D.9. Range observations. In a loop, for each \(t_i\in\{0,1,\dots,15\}\), compute the distance measured from a random landmark:

Y = []
for ti in np.arange(0,15):
  k = random.randint(0,len(b)-1) # a random landmark is perceived
  d = sqrt(sqr(truth_x(ti)[0]-b[k][0])+sqr(truth_x(ti)[1]-b[k][1]))
  Y.append([k,ti,d])

Exercise

D.10. Measurement uncertainty. The measurements come with some errors (not computed here) that are known to be bounded within \([-0.03,0.03]\). We use intervals for enclosing the observations:

...
  d += Interval(-0.03,0.03)
  # or equivalently: d.inflate(3e-2)

As in the previous lessons, a fixpoint function can be used to manage the contractors automatically. In another for loop, we will combine contractors using a fixpoint method, in order to improve the localisation of the robot.

Exercise

D.11. Observation contractors.
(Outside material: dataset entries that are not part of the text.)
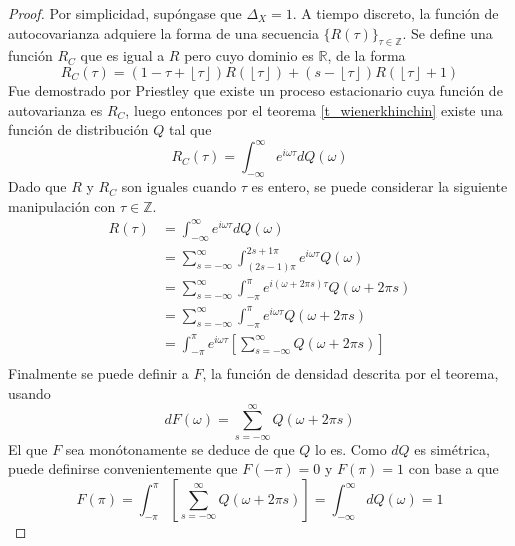 \documentclass[12pt,letterpaper]{book}
\newcommand{\R}{\mathbb{R}}
\newcommand{\Z}{\mathbb{Z}}
\newcommand{\intR}{\int_{-\infty}^{\infty}}
\newcommand{\intPI}{\int_{-\pi}^{\pi}}
\newcommand{\entero}[1]{\left\lfloor #1 \right\rfloor}
\begin{document}
\begin{proof}
Por simplicidad, supóngase que $\Delta_X=1$. A tiempo discreto, la función de autocovarianza adquiere la forma de una secuencia $\{R(\tau)\}_{\tau\in \Z}$. Se define una función $R_C$ que es igual a $R$ pero cuyo dominio es $\R$, de la forma
\begin{equation}
R_C(\tau) = \left( 1 - \tau + \entero{\tau} \right) R\left( \entero{\tau} \right) +
\left( s - \entero{\tau} \right) R\left( \entero{\tau} +1 \right)
\end{equation}
Fue demostrado por Priestley \cite{Priestley81} que existe un proceso estacionario cuya función de autovarianza es $R_C$, luego entonces por el teorema \ref{t_wienerkhinchin} existe una función de distribución $Q$ tal que 
\begin{equation}
R_C(\tau) = \intR e^{i \omega \tau} dQ(\omega)
\end{equation}
Dado que $R$ y $R_C$ son iguales cuando $\tau$ es entero, se puede considerar la siguiente manipulación con $\tau \in \Z$.
\begin{align*}
R(\tau) &= 
\intR e^{i \omega \tau} dQ(\omega) \\
&=
\sum_{s = -\infty}^{\infty} \int_{(2s-1)\pi}^{2s+1 \pi} e^{i \omega \tau} Q(\omega) \\
&=
\sum_{s = -\infty}^{\infty} \int_{-\pi}^{\pi} e^{i \left(\omega + 2\pi s \right) \tau} Q(\omega + 2 \pi s) \\
&=
\sum_{s = -\infty}^{\infty} \int_{-\pi}^{\pi} e^{i \omega \tau} Q(\omega + 2 \pi s) \\
&=
\int_{-\pi}^{\pi} e^{i \omega \tau} \left[ \sum_{s = -\infty}^{\infty} Q(\omega + 2 \pi s) \right] \\
\end{align*}
Finalmente se puede definir a $F$, la función de densidad descrita por el teorema, usando
\begin{equation}
dF(\omega) = \sum_{s = -\infty}^{\infty} Q(\omega + 2 \pi s)
\end{equation}
El que $F$ sea monótonamente se deduce de que $Q$ lo es. Como $dQ$ es simétrica, puede definirse convenientemente que $F(-\pi)=0$ y $F(\pi) = 1$ con base a que
\begin{equation}
F(\pi) = \intPI \left[ \sum_{s = -\infty}^{\infty} Q(\omega + 2 \pi s) \right] = \intR dQ(\omega) = 1
\end{equation}
\end{proof}

\end{document}
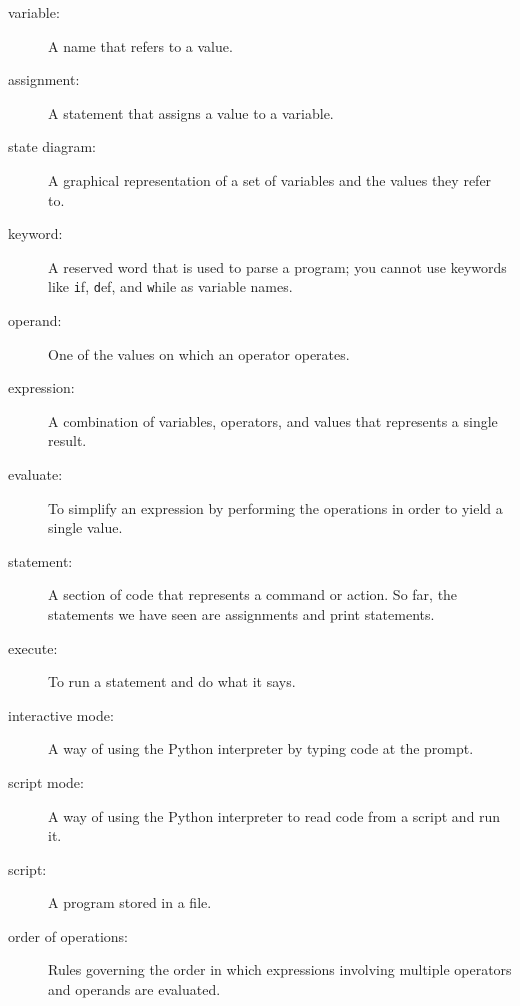 \documentclass[
DIV=11,
fontsize=12,
twoside,
headinclude=false,
titlepage=firstiscover,
abstract=true,
headsepline=true,
footsepline=true,
chapterprefix=true, %
headings=big,
bibliography=totoc,%
captions=tableheading
]{scrbook}
\theoremstyle{definition}
\begin{document}
\begin{description}

\item[variable:]  A name that refers to a value.

\item[assignment:]  A statement that assigns a value to a variable.

\item[state diagram:]  A graphical representation of a set of variables and the
values they refer to.

\item[keyword:]  A reserved word that is used to parse a
program; you cannot use keywords like {\texttt if}, {\texttt  def}, and {\texttt while} as
variable names.

\item[operand:]  One of the values on which an operator operates.

\item[expression:]  A combination of variables, operators, and values that
represents a single result.

\item[evaluate:]  To simplify an expression by performing the operations
in order to yield a single value.

\item[statement:]  A section of code that represents a command or action.  So
far, the statements we have seen are assignments and print statements.

\item[execute:]  To run a statement and do what it says.

\item[interactive mode:] A way of using the Python interpreter by
typing code at the prompt.

\item[script mode:] A way of using the Python interpreter to read
code from a script and run it.

\item[script:] A program stored in a file.

\item[order of operations:]  Rules governing the order in which
expressions involving multiple operators and operands are evaluated.


\end{description}
\end{document}
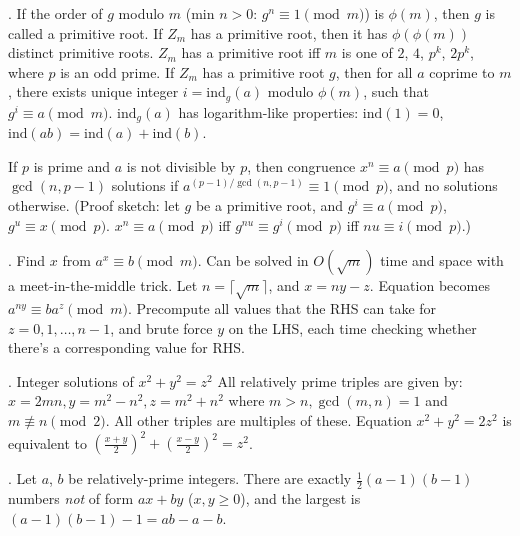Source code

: 
.  If the order of $g$ modulo $m$ (min $n>0$:
$g^n \equiv 1 \pmod{m}$) is $\phi(m)$, then $g$ is called a primitive root.
If $Z_m$ has a primitive root, then it has $\phi(\phi(m))$ distinct primitive
roots. $Z_m$ has a primitive root iff $m$ is one of $2$, $4$,
$p^k$, $2p^k$, where $p$ is an odd prime.
If $Z_m$ has a primitive root $g$, then for all $a$ coprime to $m$,
there exists unique integer $i=\text{ind}_g(a)$ modulo $\phi(m)$,
such that $g^i \equiv a \pmod{m}$.
$\text{ind}_g(a)$ has logarithm-like properties:
$\text{ind}(1) = 0$, $\text{ind}(ab) = \text{ind}(a) + \text{ind}(b)$.

If $p$ is prime and $a$ is not divisible by $p$, then congruence
$x^n \equiv a \pmod{p}$ has $\gcd(n, p-1)$ solutions if
$a^{(p-1)/\gcd(n,p-1)} \equiv 1 \pmod{p}$, and no solutions otherwise.
(Proof sketch: let $g$ be a primitive root, and
$g^i \equiv a \pmod{p}$, $g^u \equiv x \pmod{p}$.
$x^n \equiv a \pmod{p}$ iff $g^{nu} \equiv g^i \pmod{p}$ iff $nu \equiv i \pmod{p}$.)

.  Find $x$ from $a^x \equiv b \pmod{m}$.
Can be solved in $O(\sqrt{m})$ time and space with a meet-in-the-middle trick.
Let $n = \lceil \sqrt{m} \rceil$, and $x = ny - z$.
Equation becomes $a^{ny} \equiv b a^z \pmod{m}$.  Precompute all values that
the RHS can take for $z = 0, 1, \dots, n-1$, and brute force $y$ on the LHS,
each time checking whether there's a corresponding value for RHS.

.  Integer solutions of $x^2 + y^2 = z^2$
All relatively prime triples are given by:
$x=2mn, y=m^2-n^2, z=m^2+n^2$ where $m>n, \gcd(m,n)=1$ and $m \not\equiv n \pmod{2}$.
All other triples are multiples of these.
Equation $x^2 + y^2 = 2z^2$ is equivalent to $(\frac{x+y}{2})^2 + (\frac{x-y}{2})^2 = z^2$.

.  Let $a$, $b$ be relatively-prime integers.
There are exactly $\frac{1}{2}(a-1)(b-1)$ numbers \emph{not} of form $ax+by$ ($x,y \ge 0$),
and the largest is $(a-1)(b-1)-1 = ab - a - b$.

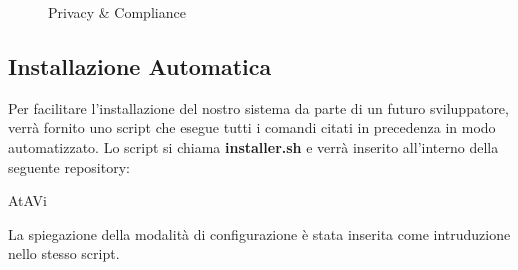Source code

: \documentclass[../ManualeSviluppatore_v2.0.0.tex]{subfiles}
\begin{document}
\begin{enumerate}
\begin{itemize}
\begin{figure}[!h]
						\caption{Privacy \& Compliance}
					\end{figure}
				\end{itemize}
		\end{enumerate}
	\subsection{Installazione Automatica}
		Per facilitare l'installazione del nostro sistema da parte di un futuro sviluppatore, verrà fornito uno script che esegue tutti i comandi citati in precedenza in modo automatizzato. Lo script si chiama \textbf{installer.sh} e verrà inserito all'interno della seguente repository:
		\begin{center}
			AtAVi
		\end{center}
		La spiegazione della modalità di configurazione è stata inserita come intruduzione nello stesso script.
\end{document}
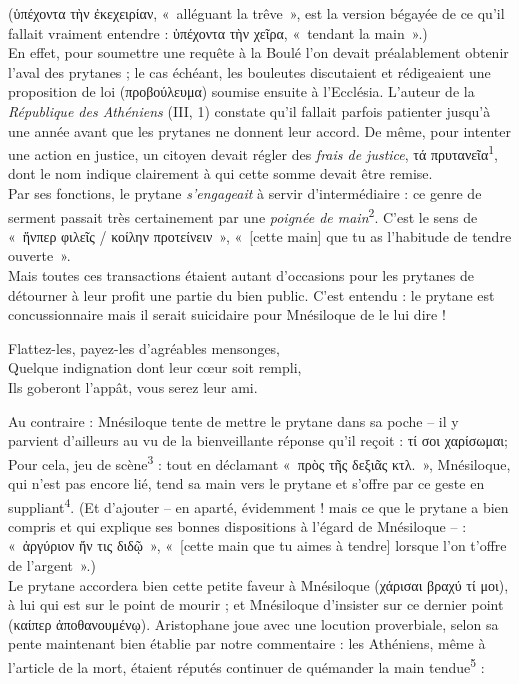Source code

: \documentclass[12pt]{book}%
\newcommand{\italique}[1]{\textit{#1}}%
\newcommand{\citComm}[1]{\begin{quoting}[vskip=0pt] #1 \end{quoting}}%
\newcommand{\marqueur}[1]{\textsuperscript{#1}}%
\newenvironment{groupe}{%
\pstart%
\ledgroup%
}{%
\pend %
}%
\begin{document}
\begin{pages}
\begin{Leftside}
\begin{groupe}
{{(ὑπέχοντα τὴν ἐκεχειρίαν, «~alléguant la trêve~», est la version bégayée de ce qu'il fallait vraiment entendre : ὑπέχοντα τὴν χεῖρα, «~tendant la main~».)\\
En effet, pour soumettre une requête à la Boulé l'on devait préalablement obtenir l'aval des prytanes ; le cas échéant, les bouleutes discutaient et rédigeaient une proposition de loi (προβούλευμα) soumise ensuite à l'Ecclésia. L'auteur de la \italique{République des Athéniens} (III, 1) constate qu'il fallait parfois patienter jusqu'à une année avant que les prytanes ne donnent leur accord.
De même, pour intenter une action en justice, un citoyen devait régler des \italique{frais de justice}, τά πρυτανεῖα\marqueur{1}, dont le nom indique clairement à qui cette somme devait être remise.\\ 
Par ses fonctions, le prytane \italique{s'engageait} à servir d'intermédiaire : ce genre de serment passait très certainement par une \italique{poignée de main}\marqueur{2}.
C'est le sens de «~ἥνπερ φιλεῖς / κοίλην προτείνειν~», «~[cette main] que tu as l'habitude de tendre ouverte~».\\
Mais toutes ces transactions étaient autant d'occasions pour les prytanes de détourner à leur profit une partie du bien public.
C'est entendu : le prytane est concussionnaire mais il serait suicidaire pour Mnésiloque de le lui dire !%
\citComm{Flattez-les, payez-les d'agréables mensonges,\\
Quelque indignation dont leur cœur soit rempli,\\
Ils goberont l'appât, vous serez leur ami.}%
Au contraire : Mnésiloque tente de mettre le prytane dans sa poche -- il y parvient d'ailleurs au vu de la bienveillante réponse qu'il reçoit : τί σοι χαρίσωμαι;\\
Pour cela, jeu de scène\marqueur{3} : tout en déclamant «~πρὸς τῆς δεξιᾶς κτλ.~», Mnésiloque, qui n'est pas encore lié, tend sa main vers le prytane et s'offre par ce geste en suppliant\marqueur{4}. 
(Et d'ajouter -- en aparté, évidemment ! mais ce que le prytane a bien compris et qui explique ses bonnes dispositions à l'égard de Mnésiloque -- : «~ἀργύριον ἤν τις διδῷ~», «~[cette main que tu aimes à tendre] lorsque l'on t'offre de l'argent~».)\\
Le prytane accordera bien cette petite faveur à Mnésiloque (χάρισαι βραχύ τί μοι), à lui qui est sur le point de mourir ; et Mnésiloque d'insister sur ce dernier point (καίπερ ἀποθανουμένῳ).
Aristophane joue avec une locution proverbiale, selon sa pente maintenant bien établie par notre commentaire : les Athéniens, même à l'article de la mort, étaient réputés continuer de quémander la main tendue\marqueur{5} :%
}}
\end{groupe}
\end{Leftside}
\end{pages}
\end{document}
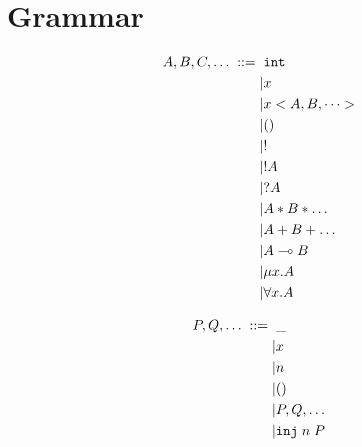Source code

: \documentclass{scrartcl}
\begin{document}
\section{Grammar}

\begin{align*}
    A, B, C, \dots \; ::= \;\;
      & \verb?int?     \\
    | & x              \\
    | & x<A, B, \dots> \\
    | & ()             \\
    | & !              \\
    | & !A             \\
    | & ?A             \\
    | & A * B * \dots  \\
    | & A + B + \dots  \\
    | & A \multimap B  \\
    | & \mu x. A       \\
    | & \forall x. A   \\
\end{align*}

\begin{align*}
    P, Q, \dots \; ::= \;\;
      & \_               \\
    | & x                \\
    | & n                \\
    | & ()               \\
    | & P, Q, \dots      \\
    | & \verb?inj?\;n\;P \\
\end{align*}
\end{document}
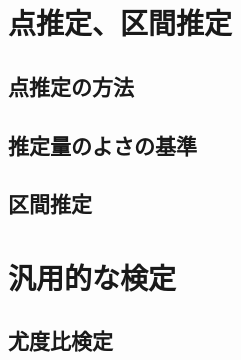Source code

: \section{点推定、区間推定}
\label{sec:stat-estimation}


\subsection{点推定の方法}

\subsection{推定量のよさの基準}

\subsection{区間推定}

\section{汎用的な検定}
\label{sec:stat-general-tests}


\subsection{尤度比検定}

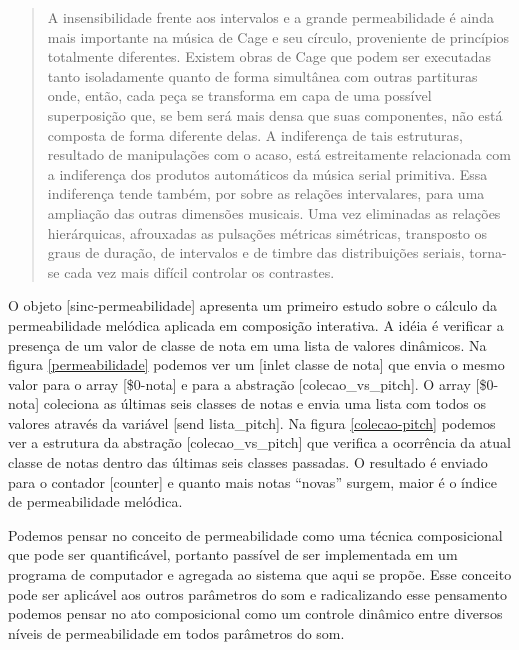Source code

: \documentclass{ppgmus}
\begin{document}
\begin{quote}
  A insensibilidade frente aos intervalos e a grande permeabilidade é
  ainda mais importante na música de Cage e seu círculo, proveniente
  de princípios totalmente diferentes. Existem obras de Cage que podem
  ser executadas tanto isoladamente quanto de forma simultânea com
  outras partituras onde, então, cada peça se transforma em capa de
  uma possível superposição que, se bem será mais densa que suas
  componentes, não está composta de forma diferente delas. A
  indiferença de tais estruturas, resultado de manipulações com o
  acaso, está estreitamente relacionada com a indiferença dos produtos
  automáticos da música serial primitiva. Essa indiferença tende
  também, por sobre as relações intervalares, para uma ampliação das
  outras dimensões musicais. Uma vez eliminadas as relações
  hierárquicas, afrouxadas as pulsações métricas simétricas,
  transposto os graus de duração, de intervalos e de timbre das
  distribuições seriais, torna-se cada vez mais difícil controlar os
  contrastes. \cite{ligeti58:transformacoes}
\end{quote}


O objeto [sinc-permeabilidade] apresenta um primeiro estudo sobre 
o cálculo da permeabilidade melódica aplicada em composição interativa.
A idéia é verificar a presença de um valor de classe de nota em uma lista
de valores dinâmicos. Na figura \ref{permeabilidade} podemos ver um [inlet classe de nota]
que envia o mesmo valor para o array [\$0-nota] e para a abstração [colecao\_vs\_pitch].
O array [\$0-nota] coleciona as últimas seis classes de notas e envia uma lista com
todos os valores através da variável [send lista\_pitch]. Na figura \ref{colecao-pitch}
podemos ver a estrutura da abstração [colecao\_vs\_pitch] que verifica a ocorrência
da atual classe de notas dentro das últimas seis classes passadas. O resultado é enviado
para o contador [counter] e quanto mais notas ``novas'' surgem, maior é o índice de 
permeabilidade melódica.


Podemos pensar no conceito de permeabilidade como uma técnica composicional
que pode ser quantificável, portanto passível de ser implementada em um programa
de computador e agregada ao sistema que aqui se propõe. Esse conceito pode ser
aplicável aos outros parâmetros do som e radicalizando esse pensamento podemos
pensar no ato composicional como um controle dinâmico entre diversos níveis de 
permeabilidade em todos parâmetros do som.
\end{document}
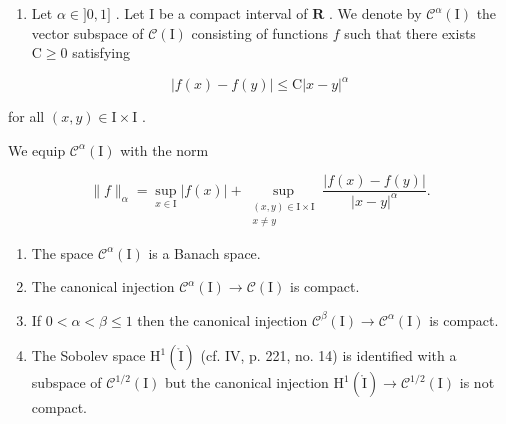 \begin{enumerate}
\def\labelenumi{\arabic{enumi})}
\setcounter{enumi}{3}
\tightlist
\item
  Let \(\alpha \in ]0,1]\) . Let I be a compact interval of \(\mathbf{R}\) . We denote by \(\mathcal{C}^{\alpha}(\mathrm{I})\) the vector subspace of \(\mathcal{C}(\mathrm{I})\) consisting of functions \(f\) such that there exists \(\mathrm{C} \geqslant 0\) satisfying
\end{enumerate}

\[
| f (x) - f (y) | \leqslant \mathrm{C} | x - y | ^ {\alpha}
\]

for all \((x,y)\in\mathrm{I}\times\mathrm{I}\) .

We equip \(\mathcal{C}^{\alpha}(\mathrm{I})\) with the norm

\[
\| f\|_{\alpha} = \sup_{x\in \mathrm{I}}|f(x)| + \sup_{\substack{(x,y)\in \mathrm{I}\times \mathrm{I}\\ x\neq y}}\frac{|f(x) - f(y)|}{|x - y|^{\alpha}}.
\]

\begin{enumerate}
\def\labelenumi{\alph{enumi})}
\item
  The space \(\mathcal{C}^{\alpha}(\mathrm{I})\) is a Banach space.
\item
  The canonical injection \(\mathcal{C}^{\alpha}(\mathrm{I})\to \mathcal{C}(\mathrm{I})\) is compact.
\item
  If \(0 < \alpha < \beta \leqslant 1\) then the canonical injection \(\mathcal{C}^{\beta}(\mathrm{I}) \to \mathcal{C}^{\alpha}(\mathrm{I})\) is compact.\\
\item
  The Sobolev space \(\mathrm{H}^{1}(\mathring{\mathrm{I}})\) (cf. IV, p. 221, no. 14) is identified with a subspace of \(\mathcal{C}^{1/2}(\mathrm{I})\) but the canonical injection \(\mathrm{H}^{1}(\mathring{\mathrm{I}}) \to \mathcal{C}^{1/2}(\mathrm{I})\) is not compact.
\end{enumerate}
The state observations are added to the set of constraints by means of a new distance contractor linking the state to the position of a landmark:

var_b = VectorVar(2)
var_d = ScalarVar()
f_dist = AnalyticFunction([var_x,var_b,var_d], sqrt(sqr(var_x[0]-var_b[0])+sqr(var_x[1]-var_b[1]))-var_d)
ctc_dist = CtcInverse(f_dist, 0) # also expressed in a implicit form g(x,b,d)=0

Exercise

D.12. Range-only localization. The network of contractors that you can implement is now the following:

def contractors_list(x,v):
  ctc_deriv.contract(x,v)
  ctc_f.contract_tube(x,v)
  for yi in Y: # for each range-only measurement
    ti = yi[1]
    pi = x(ti)
    bi = IntervalVector(b[yi[0]])
    di = yi[2]
    pi,bi,di = ctc_dist.contract(pi,bi,di)
    x.set(pi, ti)
  return x,v

x,v = fixpoint(contractors_list, x,v)

Exercise

D.13. Reveal the contracted tube.

DefaultFigure.draw_tube(x, ColorMap.blue_tube())
DefaultFigure.draw_trajectory(truth_x)
DefaultFigure.draw_tank(truth_x(t0tf.ub()), 1., [Color.dark_gray(),Color.yellow()])

You should obtain the following result:

../../_images/slam_2.png — In gray: the former tube without state observations. In blue, the new contracted tube, considering distance measurements from the landmarks.

Exercise

D.14. Unknown initial condition?

What if we have no knowledge about the initial position of the robot?

Try to remove the condition set in Exercise D.4., and zoom towards the initial position.

Challenge: Simultaneous Localization and Mapping (SLAM)

Exercise

D.15. Range only SLAM.

Adapt the script in order to deal with a SLAM problem, in which the positions of the landmarks are priorly unknown, but then estimated together with the positions of the robot.

Note that in SLAM, the initial condition set in Exercise D.4. is mandatory.